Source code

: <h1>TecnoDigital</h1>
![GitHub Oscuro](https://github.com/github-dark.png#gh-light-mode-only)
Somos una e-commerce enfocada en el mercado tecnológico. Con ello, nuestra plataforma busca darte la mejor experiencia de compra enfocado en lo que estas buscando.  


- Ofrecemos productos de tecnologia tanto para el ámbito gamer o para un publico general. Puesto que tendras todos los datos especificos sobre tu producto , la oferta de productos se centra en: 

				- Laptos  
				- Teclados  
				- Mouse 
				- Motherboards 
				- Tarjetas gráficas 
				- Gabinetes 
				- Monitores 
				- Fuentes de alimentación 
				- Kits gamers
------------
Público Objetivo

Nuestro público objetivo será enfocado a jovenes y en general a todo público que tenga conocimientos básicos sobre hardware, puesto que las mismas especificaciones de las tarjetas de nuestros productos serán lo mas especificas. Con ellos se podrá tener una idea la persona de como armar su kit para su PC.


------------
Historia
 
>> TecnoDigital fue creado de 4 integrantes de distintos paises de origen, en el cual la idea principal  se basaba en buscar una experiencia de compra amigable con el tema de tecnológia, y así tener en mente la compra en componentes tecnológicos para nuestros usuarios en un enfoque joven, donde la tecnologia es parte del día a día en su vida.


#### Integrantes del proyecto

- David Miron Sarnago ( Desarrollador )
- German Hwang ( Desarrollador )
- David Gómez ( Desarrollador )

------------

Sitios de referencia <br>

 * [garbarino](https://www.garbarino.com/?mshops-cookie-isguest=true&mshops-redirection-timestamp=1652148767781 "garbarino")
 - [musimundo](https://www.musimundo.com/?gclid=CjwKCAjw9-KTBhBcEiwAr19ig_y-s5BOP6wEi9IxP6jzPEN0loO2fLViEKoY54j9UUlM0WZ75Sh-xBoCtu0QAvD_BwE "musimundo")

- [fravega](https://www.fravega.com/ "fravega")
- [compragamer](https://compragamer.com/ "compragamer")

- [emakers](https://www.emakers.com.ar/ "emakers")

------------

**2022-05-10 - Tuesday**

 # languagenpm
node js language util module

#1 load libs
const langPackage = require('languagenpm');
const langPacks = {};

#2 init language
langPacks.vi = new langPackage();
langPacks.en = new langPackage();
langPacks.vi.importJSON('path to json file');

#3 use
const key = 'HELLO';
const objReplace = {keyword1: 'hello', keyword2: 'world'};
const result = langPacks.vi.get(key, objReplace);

• YOUR TASK:
Each line of the listing should be printed again, exactly.

• WRITTEN SOLUTION:
Source code

: <h1>TecnoDigital</h1>
![GitHub Oscuro](https://github.com/github-dark.png#gh-light-mode-only)
Somos una e-commerce enfocada en el mercado tecnológico. Con ello, nuestra plataforma busca darte la mejor experiencia de compra enfocado en lo que estas buscando.  


- Ofrecemos productos de tecnologia tanto para el ámbito gamer o para un publico general. Puesto que tendras todos los datos especificos sobre tu producto , la oferta de productos se centra en: 

				- Laptos  
				- Teclados  
				- Mouse 
				- Motherboards 
				- Tarjetas gráficas 
				- Gabinetes 
				- Monitores 
				- Fuentes de alimentación 
				- Kits gamers
------------
Público Objetivo

Nuestro público objetivo será enfocado a jovenes y en general a todo público que tenga conocimientos básicos sobre hardware, puesto que las mismas especificaciones de las tarjetas de nuestros productos serán lo mas especificas. Con ellos se podrá tener una idea la persona de como armar su kit para su PC.


------------
Historia
 
>> TecnoDigital fue creado de 4 integrantes de distintos paises de origen, en el cual la idea principal  se basaba en buscar una experiencia de compra amigable con el tema de tecnológia, y así tener en mente la compra en componentes tecnológicos para nuestros usuarios en un enfoque joven, donde la tecnologia es parte del día a día en su vida.


#### Integrantes del proyecto

- David Miron Sarnago ( Desarrollador )
- German Hwang ( Desarrollador )
- David Gómez ( Desarrollador )

------------

Sitios de referencia <br>

 * [garbarino](https://www.garbarino.com/?mshops-cookie-isguest=true&mshops-redirection-timestamp=1652148767781 "garbarino")
 - [musimundo](https://www.musimundo.com/?gclid=CjwKCAjw9-KTBhBcEiwAr19ig_y-s5BOP6wEi9IxP6jzPEN0loO2fLViEKoY54j9UUlM0WZ75Sh-xBoCtu0QAvD_BwE "musimundo")

- [fravega](https://www.fravega.com/ "fravega")
- [compragamer](https://compragamer.com/ "compragamer")

- [emakers](https://www.emakers.com.ar/ "emakers")

------------

**2022-05-10 - Tuesday**

 # languagenpm
node js language util module

#1 load libs
const langPackage = require('languagenpm');
const langPacks = {};

#2 init language
langPacks.vi = new langPackage();
langPacks.en = new langPackage();
langPacks.vi.importJSON('path to json file');

#3 use
const key = 'HELLO';
const objReplace = {keyword1: 'hello', keyword2: 'world'};
const result = langPacks.vi.get(key, objReplace);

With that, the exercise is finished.